By CINDY SIMPSON
rccindysimpson@bellsouth.net
A Texas team finally extinguished an oil-well fire that evacuated a community near Oliver Springs and burned for nearly a week.
But anger still burns among residents who, as they prepare to return home, feel they were put in danger.
On Monday, the U.S. Environmental Protection Agency and Anderson County officials met with residnts in the fellowship hall of a local church.
“Somebody dropped the ball,” said Mitch Powers, a resident of Cove Lane, the community where the well exploded into flames on March 19.
One man was seriously injured when the fire erupted as he was driving by. Jonathan Vann of Morgan County was treated at Vanderbilt Medical Center in Nashville, but officials say he has been released.

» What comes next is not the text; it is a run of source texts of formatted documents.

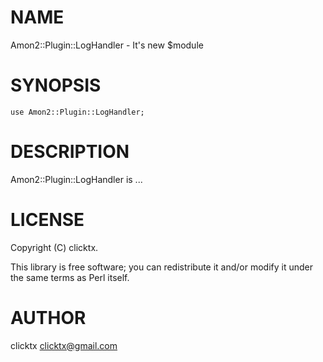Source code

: # NAME

Amon2::Plugin::LogHandler - It's new $module

# SYNOPSIS

    use Amon2::Plugin::LogHandler;

# DESCRIPTION

Amon2::Plugin::LogHandler is ...

# LICENSE

Copyright (C) clicktx.

This library is free software; you can redistribute it and/or modify
it under the same terms as Perl itself.

# AUTHOR

clicktx <clicktx@gmail.com>
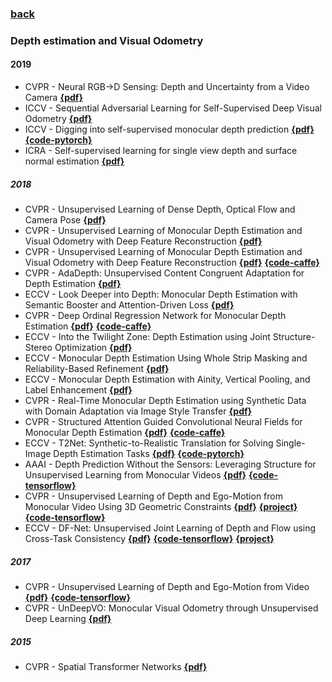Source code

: ### [back](README.md)

### Depth estimation and Visual Odometry
#### 2019
- CVPR - Neural RGB→D Sensing: Depth and Uncertainty from a Video Camera [**{pdf}**](https://arxiv.org/pdf/1901.02571.pdf) 
- ICCV - Sequential Adversarial Learning for Self-Supervised Deep Visual Odometry [**{pdf}**](https://arxiv.org/abs/1908.08704v1)
- ICCV - Digging into self-supervised monocular depth prediction  [**{pdf}**](https://arxiv.org/pdf/1806.01260.pdf) [**{code-pytorch}**](https://github.com/nianticlabs/monodepth2)
- ICRA - Self-supervised
learning for single view depth and surface normal estimation  [**{pdf}**](https://arxiv.org/pdf/1903.00112.pdf)

##### 2018
- CVPR - Unsupervised Learning of Dense Depth, Optical Flow and Camera Pose [**{pdf}**](http://openaccess.thecvf.com/content_cvpr_2018/papers/Yin_GeoNet_Unsupervised_Learning_CVPR_2018_paper.pdf)
- CVPR - Unsupervised Learning of Monocular Depth Estimation and Visual Odometry with Deep Feature Reconstruction [**{pdf}**](https://arxiv.org/abs/1803.03893) 
- CVPR - Unsupervised Learning of Monocular Depth Estimation and Visual Odometry with Deep Feature Reconstruction [**{pdf}**](https://arxiv.org/abs/1803.03893) [**{code-caffe}**](https://github.com/Huangying-Zhan/Depth-VO-Feat)
- CVPR - AdaDepth: Unsupervised Content Congruent Adaptation for Depth Estimation [**{pdf}**](http://openaccess.thecvf.com/content_cvpr_2018/CameraReady/2583.pdf)
- ECCV - Look Deeper into Depth: Monocular Depth Estimation with Semantic Booster and Attention-Driven Loss [**{pdf}**](http://www.cs.cityu.edu.hk/~rynson/papers/eccv18b.pdf)
- CVPR - Deep Ordinal Regression Network for Monocular Depth Estimation [**{pdf}**](https://arxiv.org/pdf/1806.02446.pdf) [**{code-caffe}**](https://github.com/hufu6371/DORN)
- ECCV - Into the Twilight Zone: Depth Estimation using Joint Structure-Stereo Optimization [**{pdf}**](http://openaccess.thecvf.com/content_ECCV_2018/papers/Aashish_Sharma_Into_the_Twilight_ECCV_2018_paper.pdf)
- ECCV - Monocular Depth Estimation Using Whole Strip Masking and Reliability-Based Refinement [**{pdf}**](http://openaccess.thecvf.com/content_ECCV_2018/papers/Minhyeok_Heo_Monocular_Depth_Estimation_ECCV_2018_paper.pdf)
- ECCV - Monocular Depth Estimation with Ainity, Vertical Pooling, and Label Enhancement [**{pdf}**](http://openaccess.thecvf.com/content_ECCV_2018/papers/YuKang_Gan_Monocular_Depth_Estimation_ECCV_2018_paper.pdf)
- CVPR - Real-Time Monocular Depth Estimation using Synthetic Data with Domain Adaptation via Image Style Transfer [**{pdf}**](http://breckon.eu/toby/publications/papers/abarghouei18monocular.pdf)
- CVPR - Structured Attention Guided Convolutional Neural Fields for Monocular Depth Estimation [**{pdf}**](http://openaccess.thecvf.com/content_cvpr_2018/papers/Xu_Structured_Attention_Guided_CVPR_2018_paper.pdf) [**{code-caffe}**](https://github.com/danxuhk/StructuredAttentionDepthEstimation)
- ECCV - T2Net: Synthetic-to-Realistic Translation for Solving Single-Image Depth Estimation Tasks [**{pdf}**](https://arxiv.org/pdf/1808.01454.pdf) [**{code-pytorch}**](https://github.com/lyndonzheng/Synthetic2Realistic)
- AAAI - Depth Prediction Without the Sensors: Leveraging Structure for Unsupervised Learning from Monocular Videos [**{pdf}**](https://arxiv.org/pdf/1811.06152.pdf) [**{code-tensorflow}**](https://github.com/tensorflow/models/tree/master/research/struct2depth)
- CVPR - Unsupervised Learning of Depth and Ego-Motion from Monocular Video Using 3D Geometric Constraints [**{pdf}**](http://openaccess.thecvf.com/content_cvpr_2018/papers/Mahjourian_Unsupervised_Learning_of_CVPR_2018_paper.pdf) [**{project}**](https://sites.google.com/view/vid2depth) [**{code-tensorflow}**](https://github.com/tensorflow/models/tree/master/research/vid2depth)
- ECCV - DF-Net: Unsupervised Joint Learning of Depth and Flow using Cross-Task Consistency [**{pdf}**](https://arxiv.org/abs/1809.01649) [**{code-tensorflow}**](https://github.com/vt-vl-lab/DF-Net) [**{project}**](http://yuliang.vision/DF-Net/)

##### 2017
- CVPR - Unsupervised Learning of Depth and Ego-Motion from Video [**{pdf}**](http://openaccess.thecvf.com/content_cvpr_2017/papers/Zhou_Unsupervised_Learning_of_CVPR_2017_paper.pdf) [**{code-tensorflow}**](https://github.com/tinghuiz/SfMLearner)
- CVPR - UnDeepVO: Monocular Visual Odometry through Unsupervised Deep Learning [**{pdf}**](http://adsabs.harvard.edu/abs/2017arXiv170906841L)


##### 2015
- CVPR - Spatial Transformer Networks [**{pdf}**](http://adsabs.harvard.edu/abs/2015arXiv150602025J)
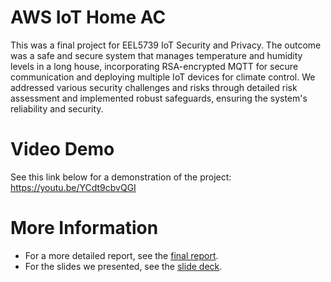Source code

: # AWS IoT Home AC
This was a final project for EEL5739 IoT Security and Privacy. The outcome was a safe and secure system that manages temperature and humidity levels in a long house, incorporating RSA-encrypted MQTT for secure communication and deploying multiple IoT devices for climate control. We addressed various security challenges and risks through detailed risk assessment and implemented robust safeguards, ensuring the system's reliability and security.

# Video Demo
See this link below for a demonstration of the project:
https://youtu.be/YCdt9cbvQGI

# More Information
- For a more detailed report, see the [final report](https://github.com/NikodemGazda/Project-Portfolio/blob/main/AWS%20IoT%20Home%20AC/Smart_Home_Climate_Automation.pdf).
- For the slides we presented, see the [slide deck](https://github.com/NikodemGazda/Project-Portfolio/blob/main/AWS%20IoT%20Home%20AC/IoT%20Final%20Project%20Presentation.pptx).

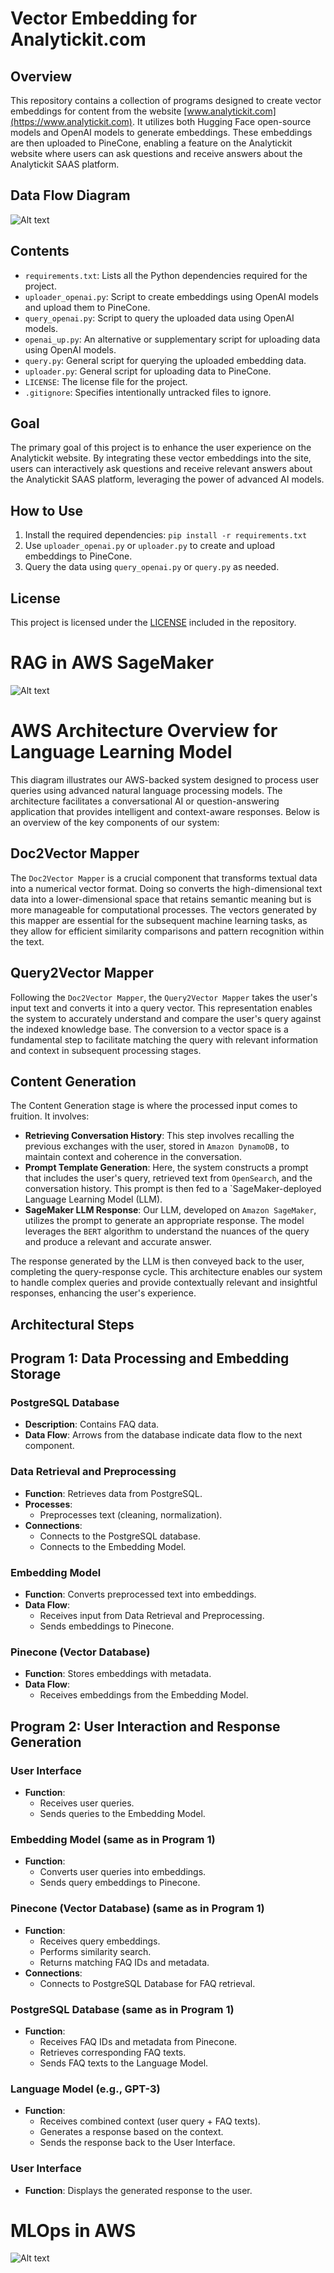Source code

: # Vector Embedding for Analytickit.com

## Overview
This repository contains a collection of programs designed to create vector embeddings for content from the website [www.analytickit.com](https://www.analytickit.com). It utilizes both Hugging Face open-source models and OpenAI models to generate embeddings. These embeddings are then uploaded to PineCone, enabling a feature on the Analytickit website where users can ask questions and receive answers about the Analytickit SAAS platform.

## Data Flow Diagram
![Alt text](image.png)

## Contents
- `requirements.txt`: Lists all the Python dependencies required for the project.
- `uploader_openai.py`: Script to create embeddings using OpenAI models and upload them to PineCone.
- `query_openai.py`: Script to query the uploaded data using OpenAI models.
- `openai_up.py`: An alternative or supplementary script for uploading data using OpenAI models.
- `query.py`: General script for querying the uploaded embedding data.
- `uploader.py`: General script for uploading data to PineCone.
- `LICENSE`: The license file for the project.
- `.gitignore`: Specifies intentionally untracked files to ignore.

## Goal
The primary goal of this project is to enhance the user experience on the Analytickit website. By integrating these vector embeddings into the site, users can interactively ask questions and receive relevant answers about the Analytickit SAAS platform, leveraging the power of advanced AI models.

## How to Use
1. Install the required dependencies: `pip install -r requirements.txt`
2. Use `uploader_openai.py` or `uploader.py` to create and upload embeddings to PineCone.
3. Query the data using `query_openai.py` or `query.py` as needed.

## License
This project is licensed under the [LICENSE](LICENSE) included in the repository.

# RAG in AWS SageMaker
![Alt text](RAG-SageMaker.png)

# AWS Architecture Overview for Language Learning Model

This diagram illustrates our AWS-backed system designed to process user queries using advanced natural language processing models. The architecture facilitates a conversational AI or question-answering application that provides intelligent and context-aware responses. Below is an overview of the key components of our system:

## Doc2Vector Mapper

The `Doc2Vector Mapper` is a crucial component that transforms textual data into a numerical vector format. Doing so converts the high-dimensional text data into a lower-dimensional space that retains semantic meaning but is more manageable for computational processes. The vectors generated by this mapper are essential for the subsequent machine learning tasks, as they allow for efficient similarity comparisons and pattern recognition within the text.

## Query2Vector Mapper

Following the `Doc2Vector Mapper`, the `Query2Vector Mapper` takes the user's input text and converts it into a query vector. This representation enables the system to accurately understand and compare the user's query against the indexed knowledge base. The conversion to a vector space is a fundamental step to facilitate matching the query with relevant information and context in subsequent processing stages.

## Content Generation

The Content Generation stage is where the processed input comes to fruition. It involves:

- **Retrieving Conversation History**: This step involves recalling the previous exchanges with the user, stored in `Amazon DynamoDB,` to maintain context and coherence in the conversation.
- **Prompt Template Generation**: Here, the system constructs a prompt that includes the user's query, retrieved text from `OpenSearch`, and the conversation history. This prompt is then fed to a `SageMaker-deployed Language Learning Model (LLM).
- **SageMaker LLM Response**: Our LLM, developed on `Amazon SageMaker`, utilizes the prompt to generate an appropriate response. The model leverages the `BERT` algorithm to understand the nuances of the query and produce a relevant and accurate answer.

The response generated by the LLM is then conveyed back to the user, completing the query-response cycle. This architecture enables our system to handle complex queries and provide contextually relevant and insightful responses, enhancing the user's experience.

## Architectural Steps
## Program 1: Data Processing and Embedding Storage

### PostgreSQL Database
- **Description**: Contains FAQ data.
- **Data Flow**: Arrows from the database indicate data flow to the next component.

### Data Retrieval and Preprocessing
- **Function**: Retrieves data from PostgreSQL.
- **Processes**:
  - Preprocesses text (cleaning, normalization).
- **Connections**:
  - Connects to the PostgreSQL database.
  - Connects to the Embedding Model.

### Embedding Model
- **Function**: Converts preprocessed text into embeddings.
- **Data Flow**:
  - Receives input from Data Retrieval and Preprocessing.
  - Sends embeddings to Pinecone.

### Pinecone (Vector Database)
- **Function**: Stores embeddings with metadata.
- **Data Flow**:
  - Receives embeddings from the Embedding Model.

## Program 2: User Interaction and Response Generation

### User Interface
- **Function**:
  - Receives user queries.
  - Sends queries to the Embedding Model.

### Embedding Model (same as in Program 1)
- **Function**:
  - Converts user queries into embeddings.
  - Sends query embeddings to Pinecone.

### Pinecone (Vector Database) (same as in Program 1)
- **Function**:
  - Receives query embeddings.
  - Performs similarity search.
  - Returns matching FAQ IDs and metadata.
- **Connections**:
  - Connects to PostgreSQL Database for FAQ retrieval.

### PostgreSQL Database (same as in Program 1)
- **Function**:
  - Receives FAQ IDs and metadata from Pinecone.
  - Retrieves corresponding FAQ texts.
  - Sends FAQ texts to the Language Model.

### Language Model (e.g., GPT-3)
- **Function**:
  - Receives combined context (user query + FAQ texts).
  - Generates a response based on the context.
  - Sends the response back to the User Interface.

### User Interface
- **Function**: Displays the generated response to the user.



# MLOps in AWS
![Alt text](aws_mlops.png)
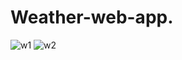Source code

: # Weather-web-app.
![w1](https://github.com/user-attachments/assets/10c45d6f-d5ab-4fa5-acfe-0f83692c21d6)
![w2](https://github.com/user-attachments/assets/91f8d375-430f-4c6d-9c74-5b508efbf733)
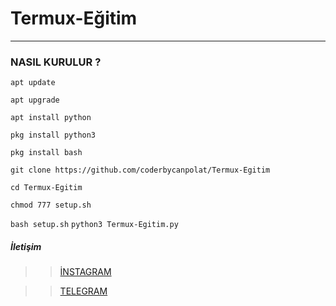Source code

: # Termux-Eğitim

----------------------------------------------------------------------------------------------------------------
### NASIL KURULUR ?

``apt update``

``apt upgrade``

``apt install python``

``pkg install python3``

``pkg install bash``

``git clone https://github.com/coderbycanpolat/Termux-Egitim``

``cd Termux-Egitim``

``chmod 777 setup.sh``

``bash setup.sh``
``python3 Termux-Egitim.py``



##### İletişim
>> [İNSTAGRAM ](https://Instagram.com/canpolatgkky/)

>> [TELEGRAM](https://t.me/androedit)
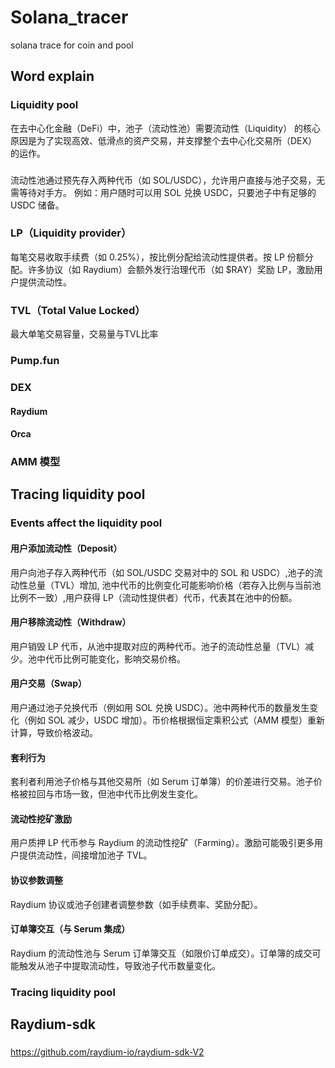 # Solana_tracer
solana trace for coin and pool

## Word explain
### Liquidity pool
在去中心化金融（DeFi）中，池子（流动性池）需要流动性（Liquidity） 的核心原因是为了实现高效、低滑点的资产交易，并支撑整个去中心化交易所（DEX）的运作。

### 
流动性池通过预先存入两种代币（如 SOL/USDC），允许用户直接与池子交易，无需等待对手方。
例如：用户随时可以用 SOL 兑换 USDC，只要池子中有足够的 USDC 储备。

### LP（Liquidity provider）
每笔交易收取手续费（如 0.25%），按比例分配给流动性提供者。按 LP 份额分配。许多协议（如 Raydium）会额外发行治理代币（如 $RAY）奖励 LP，激励用户提供流动性。

### TVL（Total Value Locked）
最大单笔交易容量，交易量与TVL比率

### Pump.fun
### DEX
#### Raydium
#### Orca
### AMM 模型

## Tracing liquidity pool
### Events affect the liquidity pool
#### 用户添加流动性（Deposit）
用户向池子存入两种代币（如 SOL/USDC 交易对中的 SOL 和 USDC）,池子的流动性总量（TVL）增加, 池中代币的比例变化可能影响价格（若存入比例与当前池比例不一致）,用户获得 LP（流动性提供者）代币，代表其在池中的份额。

#### 用户移除流动性（Withdraw）
用户销毁 LP 代币，从池中提取对应的两种代币。池子的流动性总量（TVL）减少。池中代币比例可能变化，影响交易价格。

#### 用户交易（Swap）
用户通过池子兑换代币（例如用 SOL 兑换 USDC）。池中两种代币的数量发生变化（例如 SOL 减少，USDC 增加）。币价格根据恒定乘积公式（AMM 模型）重新计算，导致价格波动。

#### 套利行为
套利者利用池子价格与其他交易所（如 Serum 订单簿）的价差进行交易。池子价格被拉回与市场一致，但池中代币比例发生变化。

#### 流动性挖矿激励
用户质押 LP 代币参与 Raydium 的流动性挖矿（Farming）。激励可能吸引更多用户提供流动性，间接增加池子 TVL。
#### 协议参数调整
Raydium 协议或池子创建者调整参数（如手续费率、奖励分配）。
#### 订单簿交互（与 Serum 集成）
Raydium 的流动性池与 Serum 订单簿交互（如限价订单成交）。订单簿的成交可能触发从池子中提取流动性，导致池子代币数量变化。

### Tracing liquidity pool
#### 

## Raydium-sdk
### 
https://github.com/raydium-io/raydium-sdk-V2
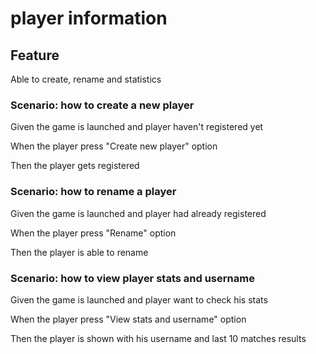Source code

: # player information

## Feature

Able to create, rename and statistics

### Scenario: how to create a new player

  Given the game is launched and player haven't registered yet

  When the player press "Create new player" option

  Then the player gets registered

### Scenario: how to rename a player

  Given the game is launched and player had already registered

  When the player press "Rename" option

  Then the player is able to rename
  
### Scenario: how to view player stats and username

  Given the game is launched and player want to check his stats

  When the player press "View stats and username" option

  Then the player is shown with his username and last 10 matches results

Powers said that could have been him.
“Someone should have prevented me from going out. I could have just as easily ignited a flame as easily as someone else,” he said. Powers said nobody stopped him as he drove through on March 18, when a large zone of natural gas apparently forced a blowout. The well spewed natural gas and oil all night until it blew early the next morning.
“No one ever said a word to me about the risk factor,” Powers said.
John Daugherty, another resident of “The Cove,” as the community is called, said he would have appreciated emergency personnel telling him the leak could be dangerous.
“I might have considered leaving,” he said.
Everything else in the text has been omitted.